A Assembleia Legislativa realizou ontem um seminário em conjunto com a Comissão de Seguridade Social da Câmara Federal sobre a implementação do Plano de Cargos, Carreiras e Salários dos servidores estaduais de saúde (PCCS).
A lei que cria o plano está prevista para ser publicada em Diário Oficial amanhã (27), mas sua aplicação está condicionada à aprovação do plano de ajuda da União ao Estado do Rio de Janeiro que veda a criação de novas despesas continuadas. O Conselho de Supervisão do Regime de Recuperação Fiscal vai avaliar a proposta.
Um grupo de trabalho na Câmara dos Deputados irá acompanhar a tramitação e implantação.

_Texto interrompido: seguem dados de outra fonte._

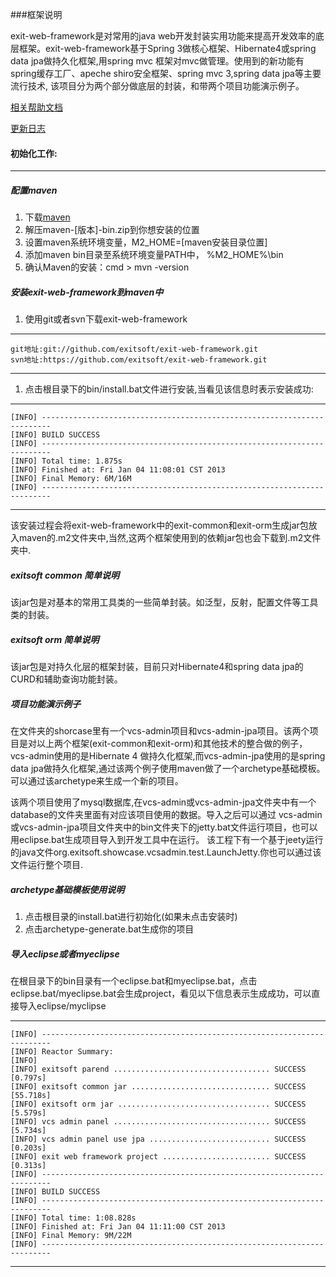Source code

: ###框架说明


exit-web-framework是对常用的java web开发封装实用功能来提高开发效率的底层框架。exit-web-framework基于Spring 3做核心框架、Hibernate4或spring data jpa做持久化框架,用spring mvc 框架对mvc做管理。使用到的新功能有spring缓存工厂、apeche shiro安全框架、spring mvc 3,spring data jpa等主要流行技术, 该项目分为两个部分做底层的封装，和带两个项目功能演示例子。

[相关帮助文档](https://github.com/exitsoft/exit-web-framework/wiki)

[更新日志](https://github.com/exitsoft/exit-web-framework/wiki/%E6%9B%B4%E6%96%B0%E6%97%A5%E5%BF%97)

#### 初始化工作:

***

##### 配置maven

1. 下载[maven](http://maven.apache.org/download.html)
1. 解压maven-[版本]-bin.zip到你想安装的位置
1. 设置maven系统环境变量，M2_HOME=[maven安装目录位置]
1. 添加maven bin目录至系统环境变量PATH中， %M2_HOME%\bin
1. 确认Maven的安装：cmd > mvn -version

##### 安装exit-web-framework到maven中

1. 使用git或者svn下载exit-web-framework

***
	git地址:git://github.com/exitsoft/exit-web-framework.git
	svn地址:https://github.com/exitsoft/exit-web-framework.git
***

1. 点击根目录下的bin/install.bat文件进行安装,当看见该信息时表示安装成功:

***
	[INFO] ------------------------------------------------------------------------
	[INFO] BUILD SUCCESS
	[INFO] ------------------------------------------------------------------------
	[INFO] Total time: 1.875s
	[INFO] Finished at: Fri Jan 04 11:08:01 CST 2013
	[INFO] Final Memory: 6M/16M
	[INFO] ------------------------------------------------------------------------
***
该安装过程会将exit-web-framework中的exit-common和exit-orm生成jar包放入maven的.m2文件夹中,当然,这两个框架使用到的依赖jar包也会下载到.m2文件夹中.


##### exitsoft common 简单说明

该jar包是对基本的常用工具类的一些简单封装。如泛型，反射，配置文件等工具类的封装。

##### exitsoft orm 简单说明

该jar包是对持久化层的框架封装，目前只对Hibernate4和spring data jpa的CURD和辅助查询功能封装。

##### 项目功能演示例子

在文件夹的shorcase里有一个vcs-admin项目和vcs-admin-jpa项目。该两个项目是对以上两个框架(exit-common和exit-orm)和其他技术的整合做的例子，vcs-admin使用的是Hibernate 4 做持久化框架,而vcs-admin-jpa使用的是spring data jpa做持久化框架,通过该两个例子使用maven做了一个archetype基础模板。可以通过该archetype来生成一个新的项目。

该两个项目使用了mysql数据库,在vcs-admin或vcs-admin-jpa文件夹中有一个database的文件夹里面有对应该项目使用的数据。导入之后可以通过
vcs-admin或vcs-admin-jpa项目文件夹中的bin文件夹下的jetty.bat文件运行项目，也可以用eclipse.bat生成项目导入到开发工具中在运行。
该工程下有一个基于jeety运行的java文件org.exitsoft.showcase.vcsadmin.test.LaunchJetty.你也可以通过该文件运行整个项目.

##### archetype基础模板使用说明
1. 点击根目录的install.bat进行初始化(如果未点击安装时)
1. 点击archetype-generate.bat生成你的项目

##### 导入eclipse或者myeclipse
在根目录下的bin目录有一个eclipse.bat和myeclipse.bat，点击eclipse.bat/myeclipse.bat会生成project，看见以下信息表示生成成功，可以直接导入eclipse/myclipse

***
	[INFO] ------------------------------------------------------------------------
	[INFO] Reactor Summary:
	[INFO]
	[INFO] exitsoft parend ................................... SUCCESS [0.797s]
	[INFO] exitsoft common jar ............................... SUCCESS [55.718s]
	[INFO] exitsoft orm jar .................................. SUCCESS [5.579s]
	[INFO] vcs admin panel ................................... SUCCESS [5.734s]
	[INFO] vcs admin panel use jpa ........................... SUCCESS [0.203s]
	[INFO] exit web framework project ........................ SUCCESS [0.313s]
	[INFO] ------------------------------------------------------------------------
	[INFO] BUILD SUCCESS
	[INFO] ------------------------------------------------------------------------
	[INFO] Total time: 1:08.828s
	[INFO] Finished at: Fri Jan 04 11:11:00 CST 2013
	[INFO] Final Memory: 9M/22M
	[INFO] ------------------------------------------------------------------------
***
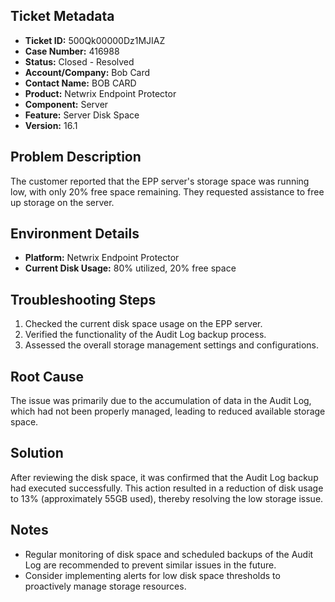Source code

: ## Ticket Metadata
- **Ticket ID:** 500Qk00000Dz1MJIAZ
- **Case Number:** 416988
- **Status:** Closed - Resolved
- **Account/Company:** Bob Card
- **Contact Name:** BOB CARD
- **Product:** Netwrix Endpoint Protector
- **Component:** Server
- **Feature:** Server Disk Space
- **Version:** 16.1

## Problem Description
The customer reported that the EPP server's storage space was running low, with only 20% free space remaining. They requested assistance to free up storage on the server.

## Environment Details
- **Platform:** Netwrix Endpoint Protector
- **Current Disk Usage:** 80% utilized, 20% free space

## Troubleshooting Steps
1. Checked the current disk space usage on the EPP server.
2. Verified the functionality of the Audit Log backup process.
3. Assessed the overall storage management settings and configurations.

## Root Cause
The issue was primarily due to the accumulation of data in the Audit Log, which had not been properly managed, leading to reduced available storage space.

## Solution
After reviewing the disk space, it was confirmed that the Audit Log backup had executed successfully. This action resulted in a reduction of disk usage to 13% (approximately 55GB used), thereby resolving the low storage issue.

## Notes
- Regular monitoring of disk space and scheduled backups of the Audit Log are recommended to prevent similar issues in the future.
- Consider implementing alerts for low disk space thresholds to proactively manage storage resources.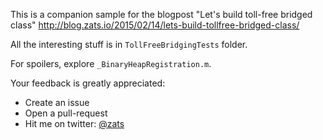 This is a companion sample for the blogpost "Let's build toll-free bridged class"
http://blog.zats.io/2015/02/14/lets-build-tollfree-bridged-class/

All the interesting stuff is in `TollFreeBridgingTests` folder.

For spoilers, explore `_BinaryHeapRegistration.m`.

Your feedback is greatly appreciated:

* Create an issue
* Open a pull-request
* Hit me on twitter: [@zats](https://twitter.com/zats)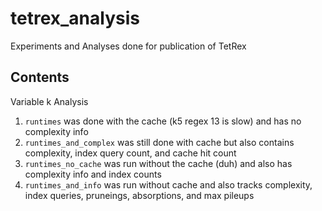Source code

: # tetrex_analysis
Experiments and Analyses done for publication of TetRex


## Contents

Variable k Analysis
1. `runtimes` was done with the cache (k5 regex 13 is slow) and has no complexity info
2. `runtimes_and_complex` was still done with cache but also contains complexity, index query count, and cache hit count
3. `runtimes_no_cache` was run without the cache (duh) and also has complexity info and index counts
4. `runtimes_and_info` was run without cache and also tracks complexity, index queries, pruneings, absorptions, and max pileups

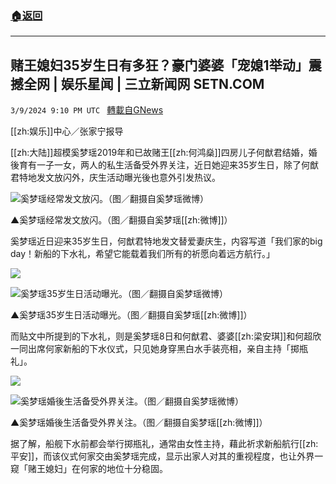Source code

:###  [:house:返回](README.md)
---


## 赌王媳妇35岁生日有多狂？豪门婆婆「宠媳1举动」震撼全网 | 娱乐星闻 | 三立新闻网  SETN.COM
`3/9/2024 9:10 PM UTC ` [轉載自GNews](https://gnews.org/articles/2380427)

[[zh:娱乐]]中心／张家宁报导

[[zh:大陆]]超模奚梦瑶2019年和已故赌王[[zh:何鸿燊]]四房儿子何猷君结婚，婚後育有一子一女，两人的私生活备受外界关注，近日她迎来35岁生日，除了何猷君特地发文放闪外，庆生活动曝光後也意外引发热议。

![奚梦瑶经常发文放闪。（图／翻摄自奚梦瑶微博）](https://attach.setn.com/newsimages/2024/03/10/4561805-PH.jpg "奚梦瑶经常发文放闪。（图／翻摄自奚梦瑶微博）")

▲奚梦瑶经常发文放闪。（图／翻摄自奚梦瑶[[zh:微博]]）

奚梦瑶近日迎来35岁生日，何猷君特地发文替爱妻庆生，内容写道「我们家的big day！新船的下水礼，希望它能载着我们所有的祈愿向着远方航行。」

![](https://attach.setn.com/newsimages/2024/03/10/4561801-PH.jpg "")

![奚梦瑶35岁生日活动曝光。（图／翻摄自奚梦瑶微博）](https://attach.setn.com/newsimages/2024/03/10/4561802-PH.jpg "奚梦瑶35岁生日活动曝光。（图／翻摄自奚梦瑶微博）")

▲奚梦瑶35岁生日活动曝光。（图／翻摄自奚梦瑶[[zh:微博]]）

而贴文中所提到的下水礼，则是奚梦瑶8日和何猷君、婆婆[[zh:梁安琪]]和何超欣一同出席何家新船的下水仪式，只见她身穿黑白水手装亮相，亲自主持「掷瓶礼」。

![](https://attach.setn.com/newsimages/2024/03/10/4561803-PH.jpg "")

![奚梦瑶婚後生活备受外界关注。（图／翻摄自奚梦瑶微博）](https://attach.setn.com/newsimages/2024/03/10/4561804-PH.jpg "奚梦瑶婚後生活备受外界关注。（图／翻摄自奚梦瑶微博）")

▲奚梦瑶婚後生活备受外界关注。（图／翻摄自奚梦瑶[[zh:微博]]）

据了解，船舰下水前都会举行掷瓶礼，通常由女性主持，藉此祈求新船航行[[zh:平安]]，而该仪式何家交由奚梦瑶完成，显示出家人对其的重视程度，也让外界一窥「赌王媳妇」在何家的地位十分稳固。
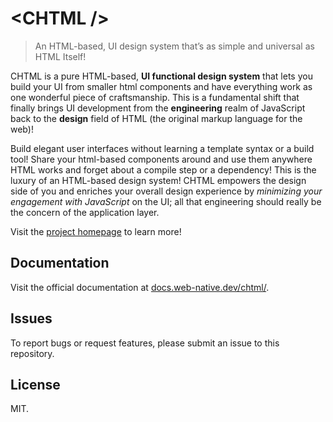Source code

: # &lt;CHTML /&gt;
> An HTML-based, UI design system that’s as simple and universal as HTML Itself!

CHTML is a pure HTML-based, **UI functional design system** that lets you build your UI from smaller html components and have everything work as one wonderful piece of craftsmanship. This is a fundamental shift that finally brings UI development from the **engineering** realm of JavaScript back to the **design** field of HTML (the original markup language for the web)!

Build elegant user interfaces without learning a template syntax or a build tool! Share your html-based components around and use them anywhere HTML works and forget about a compile step or a dependency! This is the luxury of an HTML-based design system! CHTML empowers the design side of you and enriches your overall design experience by *minimizing your engagement with JavaScript* on the UI; all that engineering should really be the concern of the application layer.

Visit the [project homepage](https://docs.web-native.dev/chtml/) to learn more!

## Documentation
Visit the official documentation at [docs.web-native.dev/chtml/](https://docs.web-native.dev/chtml/).

## Issues
To report bugs or request features, please submit an issue to this repository.

## License
MIT.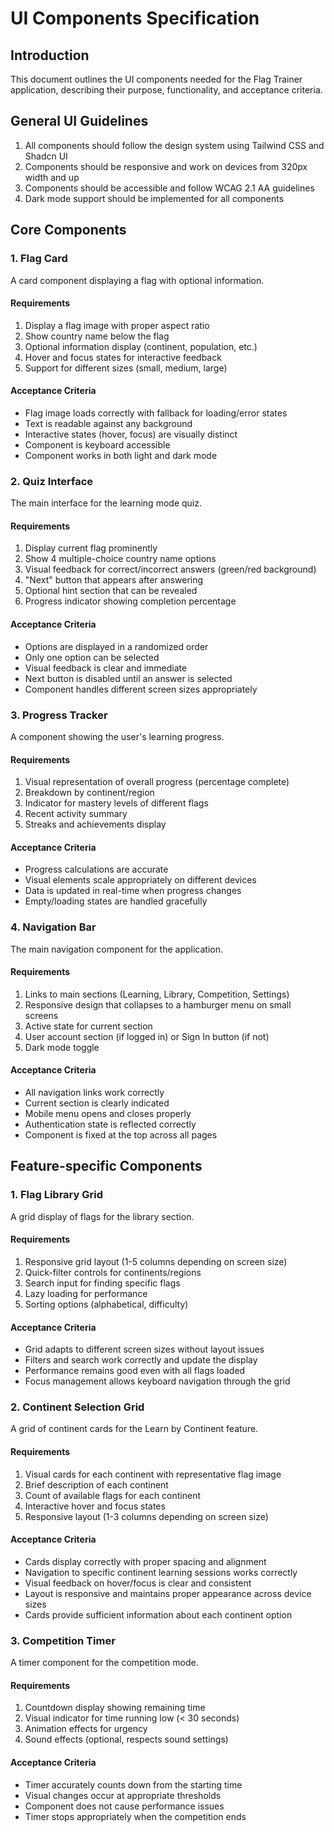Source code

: # UI Components Specification

## Introduction

This document outlines the UI components needed for the Flag Trainer application, describing their purpose, functionality, and acceptance criteria.

## General UI Guidelines

1. All components should follow the design system using Tailwind CSS and Shadcn UI
2. Components should be responsive and work on devices from 320px width and up
3. Components should be accessible and follow WCAG 2.1 AA guidelines
4. Dark mode support should be implemented for all components

## Core Components

### 1. Flag Card

A card component displaying a flag with optional information.

#### Requirements

1. Display a flag image with proper aspect ratio
2. Show country name below the flag
3. Optional information display (continent, population, etc.)
4. Hover and focus states for interactive feedback
5. Support for different sizes (small, medium, large)

#### Acceptance Criteria

- Flag image loads correctly with fallback for loading/error states
- Text is readable against any background
- Interactive states (hover, focus) are visually distinct
- Component is keyboard accessible
- Component works in both light and dark mode

### 2. Quiz Interface

The main interface for the learning mode quiz.

#### Requirements

1. Display current flag prominently
2. Show 4 multiple-choice country name options
3. Visual feedback for correct/incorrect answers (green/red background)
4. "Next" button that appears after answering
5. Optional hint section that can be revealed
6. Progress indicator showing completion percentage

#### Acceptance Criteria

- Options are displayed in a randomized order
- Only one option can be selected
- Visual feedback is clear and immediate
- Next button is disabled until an answer is selected
- Component handles different screen sizes appropriately

### 3. Progress Tracker

A component showing the user's learning progress.

#### Requirements

1. Visual representation of overall progress (percentage complete)
2. Breakdown by continent/region
3. Indicator for mastery levels of different flags
4. Recent activity summary
5. Streaks and achievements display

#### Acceptance Criteria

- Progress calculations are accurate
- Visual elements scale appropriately on different devices
- Data is updated in real-time when progress changes
- Empty/loading states are handled gracefully

### 4. Navigation Bar

The main navigation component for the application.

#### Requirements

1. Links to main sections (Learning, Library, Competition, Settings)
2. Responsive design that collapses to a hamburger menu on small screens
3. Active state for current section
4. User account section (if logged in) or Sign In button (if not)
5. Dark mode toggle

#### Acceptance Criteria

- All navigation links work correctly
- Current section is clearly indicated
- Mobile menu opens and closes properly
- Authentication state is reflected correctly
- Component is fixed at the top across all pages

## Feature-specific Components

### 1. Flag Library Grid

A grid display of flags for the library section.

#### Requirements

1. Responsive grid layout (1-5 columns depending on screen size)
2. Quick-filter controls for continents/regions
3. Search input for finding specific flags
4. Lazy loading for performance
5. Sorting options (alphabetical, difficulty)

#### Acceptance Criteria

- Grid adapts to different screen sizes without layout issues
- Filters and search work correctly and update the display
- Performance remains good even with all flags loaded
- Focus management allows keyboard navigation through the grid

### 2. Continent Selection Grid

A grid of continent cards for the Learn by Continent feature.

#### Requirements

1. Visual cards for each continent with representative flag image
2. Brief description of each continent
3. Count of available flags for each continent
4. Interactive hover and focus states
5. Responsive layout (1-3 columns depending on screen size)

#### Acceptance Criteria

- Cards display correctly with proper spacing and alignment
- Navigation to specific continent learning sessions works correctly
- Visual feedback on hover/focus is clear and consistent
- Layout is responsive and maintains proper appearance across device sizes
- Cards provide sufficient information about each continent option

### 3. Competition Timer

A timer component for the competition mode.

#### Requirements

1. Countdown display showing remaining time
2. Visual indicator for time running low (< 30 seconds)
3. Animation effects for urgency
4. Sound effects (optional, respects sound settings)

#### Acceptance Criteria

- Timer accurately counts down from the starting time
- Visual changes occur at appropriate thresholds
- Component does not cause performance issues
- Timer stops appropriately when the competition ends
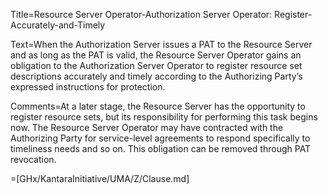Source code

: Title=Resource Server Operator-Authorization Server Operator: Register-Accurately-and-Timely

Text=When the Authorization Server issues a PAT to the Resource Server and as long as the PAT is valid, the Resource Server Operator gains an obligation to the Authorization Server Operator to register resource set descriptions accurately and timely according to the Authorizing Party’s expressed instructions for protection.

Comments=At a later stage, the Resource Server has the opportunity to register resource sets, but its responsibility for performing this task begins now. The Resource Server Operator may have contracted with the Authorizing Party for service-level agreements to respond specifically to timeliness needs and so on. This obligation can be removed through PAT revocation.

=[GHx/KantaraInitiative/UMA/Z/Clause.md]
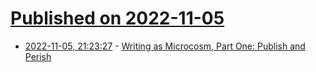 # [Published on 2022-11-05](index.md)

* [2022-11-05, 21:23:27](https://news.ycombinator.com/item?id=33485952) - [Writing as Microcosm, Part One: Publish and Perish](https://www.ecosophia.net/writing-as-microcosm-part-one-publish-and-perish/)
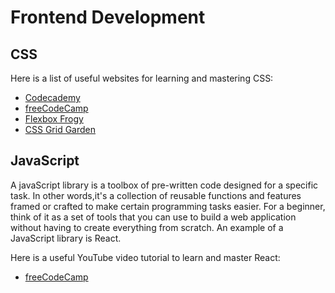 # Frontend Development

## CSS

Here is a list of useful websites for learning and mastering CSS:

- [Codecademy](https://www.codecademy.com/learn/learn-css)
- [freeCodeCamp](https://www.freecodecamp.org/learn/)
- [Flexbox Frogy](https://flexboxfroggy.com/)
- [CSS Grid Garden](https://cssgridgarden.com/)

## JavaScript

A javaScript library is a toolbox of pre-written code designed for a specific task. In other words,it's a collection of reusable functions and features framed or crafted to make certain programming tasks easier. For a beginner, think of it as a set of tools that you can use to build a web application without having to create everything from scratch. An example of a JavaScript library is React.

Here is a useful YouTube video tutorial to learn and master React:

- [freeCodeCamp](https://www.youtube.com/watch?v=bMknfKXIFA8&t=853s)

“Devido à complexidade da situação fiscal do Rio, pretendemos criar um grupo de trabalho para acompanhar a questão e fazer um esforço de convencimento do governo federal para que a conquista dos trabalhadores seja efetivada”, afirmou o deputado federal Odorico Monteiro (PSB-CE), que presidiu a atividade. Sem liberação, o plano só deve ser implementado após 2023, prazo máximo de duração do regime.
Integrante do movimento “PCCS Já”, André Ferraz, diretor da Associação de Servidores da Vigilância Sanitária contou que o projeto de lei foi fruto de um acordo entre a categoria e os governos e, por isso, Conselho não deveria vetá-lo.
O PCCS estabelece reajuste gradual nas remunerações ao longo de 48 meses. Segundo os cálculos do governo, o impacto inicial será de R$ 92 milhões na folha, incluindo inativos. Atualmente, servidores com nível superior recebem cerca de R$1,6 mil. Com o plano os vencimentos passariam a R$ 4.230,79 a R$ 6.513,11. Os profissionais de nível fundamental, que têm vencimento-base de R$ 609,74, passariam a receber de R$ 1.586,65 a R$ 2.442,57. Já os com fundamental incompleto,passariam dos R$ 536,71 atuais para valores entre R$ 1.202,96 e R$ 1.851,90.